**Exercise**
Work out how many lines in the entries below contain the string "master". Reply with that figure alone.

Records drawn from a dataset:
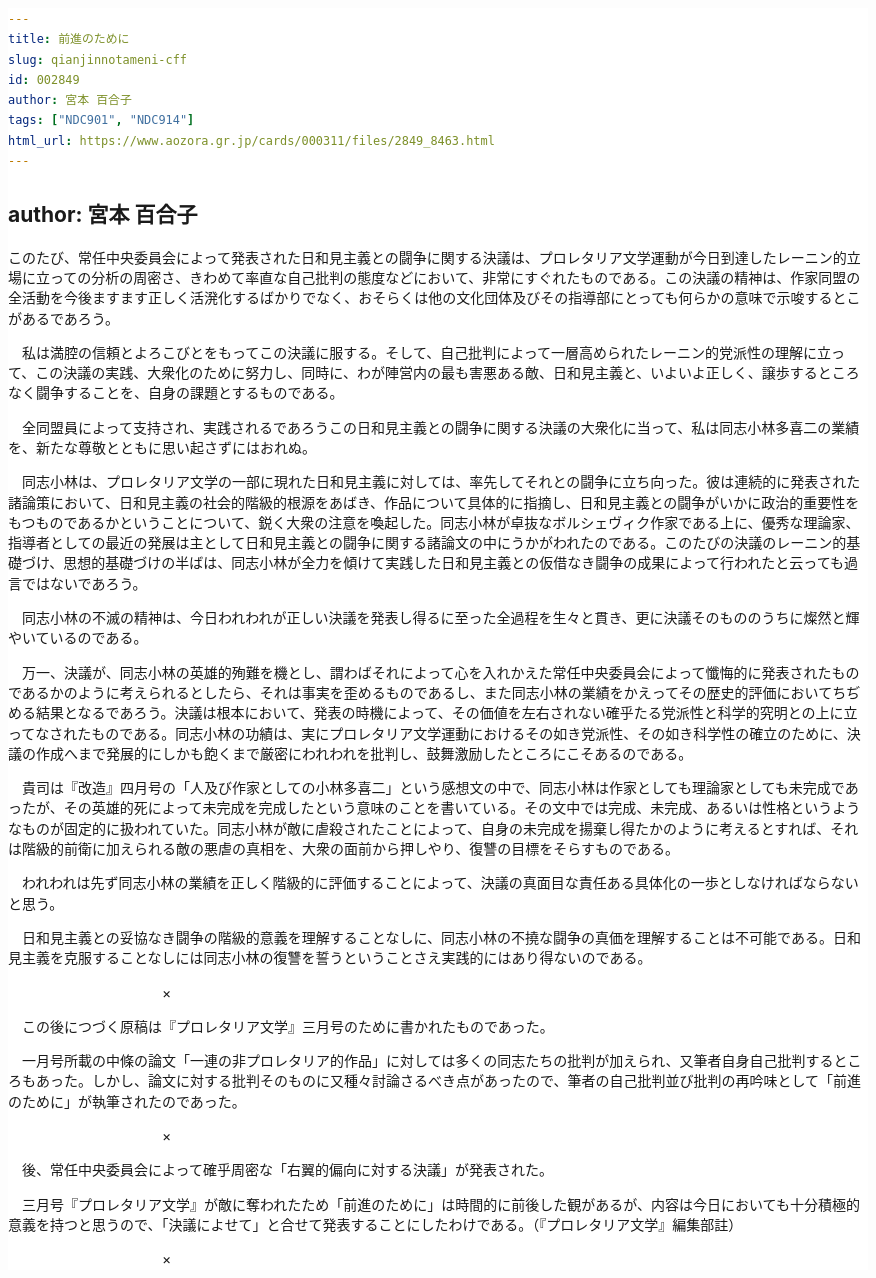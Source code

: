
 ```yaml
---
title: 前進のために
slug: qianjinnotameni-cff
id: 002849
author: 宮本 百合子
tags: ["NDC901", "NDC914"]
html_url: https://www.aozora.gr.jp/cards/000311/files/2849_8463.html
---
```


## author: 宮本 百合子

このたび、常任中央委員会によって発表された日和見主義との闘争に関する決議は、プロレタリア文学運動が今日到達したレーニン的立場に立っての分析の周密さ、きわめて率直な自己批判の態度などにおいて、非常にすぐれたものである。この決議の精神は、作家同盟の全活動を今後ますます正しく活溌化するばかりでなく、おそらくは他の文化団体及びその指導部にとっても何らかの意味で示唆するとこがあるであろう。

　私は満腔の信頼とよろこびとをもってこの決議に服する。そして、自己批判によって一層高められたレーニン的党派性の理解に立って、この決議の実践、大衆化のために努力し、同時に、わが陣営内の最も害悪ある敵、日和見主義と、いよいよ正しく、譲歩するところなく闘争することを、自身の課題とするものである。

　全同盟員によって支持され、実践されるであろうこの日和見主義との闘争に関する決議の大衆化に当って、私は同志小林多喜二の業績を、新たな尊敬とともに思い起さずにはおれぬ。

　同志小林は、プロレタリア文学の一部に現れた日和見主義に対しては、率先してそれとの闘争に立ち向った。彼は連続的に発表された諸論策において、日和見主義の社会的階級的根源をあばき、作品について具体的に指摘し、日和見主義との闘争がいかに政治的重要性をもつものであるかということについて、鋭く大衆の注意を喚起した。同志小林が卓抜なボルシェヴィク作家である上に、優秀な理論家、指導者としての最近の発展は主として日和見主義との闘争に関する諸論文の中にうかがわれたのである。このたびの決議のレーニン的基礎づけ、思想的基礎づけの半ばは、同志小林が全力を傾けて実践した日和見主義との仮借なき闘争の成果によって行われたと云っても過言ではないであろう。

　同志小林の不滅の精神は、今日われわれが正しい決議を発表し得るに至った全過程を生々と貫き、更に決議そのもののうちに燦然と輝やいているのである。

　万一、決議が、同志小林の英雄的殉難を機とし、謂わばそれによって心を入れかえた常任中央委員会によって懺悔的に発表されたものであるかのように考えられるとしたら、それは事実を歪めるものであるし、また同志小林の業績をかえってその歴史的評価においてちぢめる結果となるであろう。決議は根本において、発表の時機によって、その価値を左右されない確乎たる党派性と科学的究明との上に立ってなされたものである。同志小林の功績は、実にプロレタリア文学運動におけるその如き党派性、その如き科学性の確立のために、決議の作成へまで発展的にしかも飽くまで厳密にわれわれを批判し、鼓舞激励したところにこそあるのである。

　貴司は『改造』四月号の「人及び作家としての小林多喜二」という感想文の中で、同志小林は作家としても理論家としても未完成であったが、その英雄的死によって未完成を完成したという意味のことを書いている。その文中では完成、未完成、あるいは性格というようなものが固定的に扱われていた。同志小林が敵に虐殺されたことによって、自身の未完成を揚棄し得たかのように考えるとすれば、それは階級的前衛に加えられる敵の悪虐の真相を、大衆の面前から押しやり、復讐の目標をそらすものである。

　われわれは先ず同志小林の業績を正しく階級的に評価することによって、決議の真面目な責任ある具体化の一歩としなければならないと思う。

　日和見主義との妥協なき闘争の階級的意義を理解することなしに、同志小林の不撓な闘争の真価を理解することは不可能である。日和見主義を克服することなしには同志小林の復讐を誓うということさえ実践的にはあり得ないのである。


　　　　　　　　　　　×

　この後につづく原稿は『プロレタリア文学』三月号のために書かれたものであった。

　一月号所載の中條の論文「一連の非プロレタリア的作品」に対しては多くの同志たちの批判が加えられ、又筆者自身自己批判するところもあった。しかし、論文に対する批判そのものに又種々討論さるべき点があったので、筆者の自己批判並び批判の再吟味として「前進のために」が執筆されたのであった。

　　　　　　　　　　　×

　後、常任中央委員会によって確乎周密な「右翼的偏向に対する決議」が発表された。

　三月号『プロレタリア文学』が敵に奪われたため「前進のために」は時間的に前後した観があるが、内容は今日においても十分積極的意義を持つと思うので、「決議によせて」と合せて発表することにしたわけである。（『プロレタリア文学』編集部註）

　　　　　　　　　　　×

---

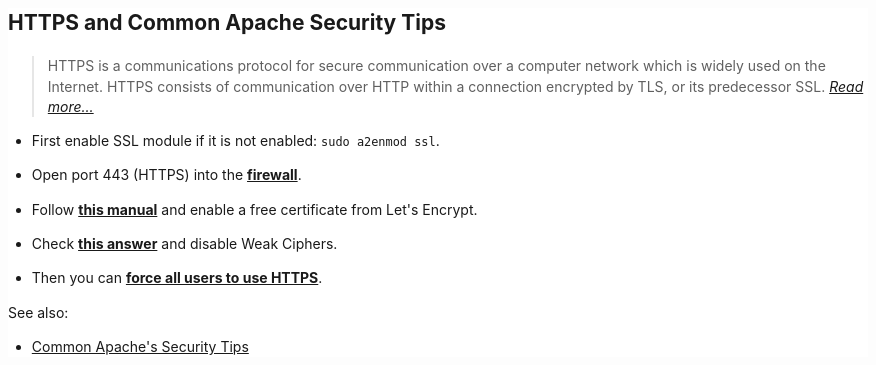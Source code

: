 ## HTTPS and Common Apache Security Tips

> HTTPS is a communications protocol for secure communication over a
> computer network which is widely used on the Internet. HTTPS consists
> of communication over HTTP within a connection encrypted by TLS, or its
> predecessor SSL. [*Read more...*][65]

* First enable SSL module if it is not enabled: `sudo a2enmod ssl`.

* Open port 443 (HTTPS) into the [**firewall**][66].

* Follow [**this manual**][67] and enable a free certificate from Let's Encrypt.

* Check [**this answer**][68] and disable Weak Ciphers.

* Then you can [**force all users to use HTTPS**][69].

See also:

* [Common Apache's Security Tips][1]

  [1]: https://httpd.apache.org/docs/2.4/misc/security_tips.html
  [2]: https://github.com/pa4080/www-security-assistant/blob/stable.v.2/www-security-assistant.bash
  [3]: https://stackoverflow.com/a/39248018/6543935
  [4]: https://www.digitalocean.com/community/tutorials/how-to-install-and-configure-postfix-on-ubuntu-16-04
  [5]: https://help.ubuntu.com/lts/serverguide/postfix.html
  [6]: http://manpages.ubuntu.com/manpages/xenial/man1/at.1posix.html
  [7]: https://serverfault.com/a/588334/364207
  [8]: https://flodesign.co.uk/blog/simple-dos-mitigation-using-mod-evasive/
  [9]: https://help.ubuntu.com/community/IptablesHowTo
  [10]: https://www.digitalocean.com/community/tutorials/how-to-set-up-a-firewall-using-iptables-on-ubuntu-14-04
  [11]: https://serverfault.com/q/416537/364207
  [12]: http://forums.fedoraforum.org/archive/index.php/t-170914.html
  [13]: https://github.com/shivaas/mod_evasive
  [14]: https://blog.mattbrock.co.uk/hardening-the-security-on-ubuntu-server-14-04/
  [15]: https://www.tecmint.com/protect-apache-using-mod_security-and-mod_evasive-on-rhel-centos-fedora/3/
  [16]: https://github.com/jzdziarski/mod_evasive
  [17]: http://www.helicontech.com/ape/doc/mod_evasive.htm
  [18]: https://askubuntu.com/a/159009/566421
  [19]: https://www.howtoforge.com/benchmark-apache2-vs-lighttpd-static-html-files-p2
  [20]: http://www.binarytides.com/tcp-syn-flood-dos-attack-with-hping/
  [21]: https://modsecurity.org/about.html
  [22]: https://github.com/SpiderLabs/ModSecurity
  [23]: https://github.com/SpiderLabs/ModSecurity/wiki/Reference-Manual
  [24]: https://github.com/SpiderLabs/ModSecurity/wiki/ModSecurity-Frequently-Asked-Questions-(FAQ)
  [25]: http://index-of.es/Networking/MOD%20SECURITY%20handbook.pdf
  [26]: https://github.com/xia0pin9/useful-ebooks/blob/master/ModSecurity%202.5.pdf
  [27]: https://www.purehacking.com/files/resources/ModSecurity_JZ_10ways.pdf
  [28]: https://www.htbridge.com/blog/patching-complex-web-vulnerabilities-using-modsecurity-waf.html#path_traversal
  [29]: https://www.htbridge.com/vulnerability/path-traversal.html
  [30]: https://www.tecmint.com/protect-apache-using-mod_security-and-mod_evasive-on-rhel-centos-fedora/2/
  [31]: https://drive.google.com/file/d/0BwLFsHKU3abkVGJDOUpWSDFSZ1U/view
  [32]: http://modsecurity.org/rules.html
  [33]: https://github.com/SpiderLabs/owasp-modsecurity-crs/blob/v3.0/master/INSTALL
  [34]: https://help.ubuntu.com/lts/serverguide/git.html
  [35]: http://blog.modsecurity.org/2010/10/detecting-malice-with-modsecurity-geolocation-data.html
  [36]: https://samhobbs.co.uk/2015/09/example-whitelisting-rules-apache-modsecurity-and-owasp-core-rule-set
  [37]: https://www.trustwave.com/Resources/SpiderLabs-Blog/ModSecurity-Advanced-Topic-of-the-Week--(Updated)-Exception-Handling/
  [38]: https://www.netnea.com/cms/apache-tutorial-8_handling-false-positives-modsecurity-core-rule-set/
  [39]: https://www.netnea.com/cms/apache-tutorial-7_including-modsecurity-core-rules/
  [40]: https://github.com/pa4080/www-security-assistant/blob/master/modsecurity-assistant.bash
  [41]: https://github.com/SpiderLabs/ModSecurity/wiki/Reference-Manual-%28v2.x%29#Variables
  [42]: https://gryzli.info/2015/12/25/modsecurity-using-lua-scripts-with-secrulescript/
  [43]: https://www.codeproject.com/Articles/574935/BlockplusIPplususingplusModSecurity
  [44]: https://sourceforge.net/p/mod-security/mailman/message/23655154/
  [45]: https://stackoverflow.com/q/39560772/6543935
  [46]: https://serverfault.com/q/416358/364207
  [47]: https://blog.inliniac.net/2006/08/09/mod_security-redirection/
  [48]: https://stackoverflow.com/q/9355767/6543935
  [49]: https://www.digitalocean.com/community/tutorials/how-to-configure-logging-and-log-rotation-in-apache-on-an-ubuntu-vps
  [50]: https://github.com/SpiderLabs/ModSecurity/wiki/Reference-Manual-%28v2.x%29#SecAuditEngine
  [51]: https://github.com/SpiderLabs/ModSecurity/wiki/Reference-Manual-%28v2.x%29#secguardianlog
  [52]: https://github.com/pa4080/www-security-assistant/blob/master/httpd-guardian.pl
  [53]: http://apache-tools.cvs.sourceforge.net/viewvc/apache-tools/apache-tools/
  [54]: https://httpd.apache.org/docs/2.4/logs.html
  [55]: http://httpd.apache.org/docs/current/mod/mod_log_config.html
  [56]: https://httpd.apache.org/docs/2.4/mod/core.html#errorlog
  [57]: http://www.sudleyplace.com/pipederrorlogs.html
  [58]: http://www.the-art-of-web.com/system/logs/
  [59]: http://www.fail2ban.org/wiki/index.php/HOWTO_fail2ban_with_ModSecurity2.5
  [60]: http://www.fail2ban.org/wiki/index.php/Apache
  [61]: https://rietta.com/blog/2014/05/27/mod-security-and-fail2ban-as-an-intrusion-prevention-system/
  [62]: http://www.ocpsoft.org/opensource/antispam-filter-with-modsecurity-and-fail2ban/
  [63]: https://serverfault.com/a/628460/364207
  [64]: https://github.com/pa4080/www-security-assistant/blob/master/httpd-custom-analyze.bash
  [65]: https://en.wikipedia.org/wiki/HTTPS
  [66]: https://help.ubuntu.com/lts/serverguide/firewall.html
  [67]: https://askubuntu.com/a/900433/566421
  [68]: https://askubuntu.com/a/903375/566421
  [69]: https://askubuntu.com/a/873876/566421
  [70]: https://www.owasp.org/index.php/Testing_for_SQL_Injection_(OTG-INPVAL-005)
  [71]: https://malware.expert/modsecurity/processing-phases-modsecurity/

**Exercise output**
5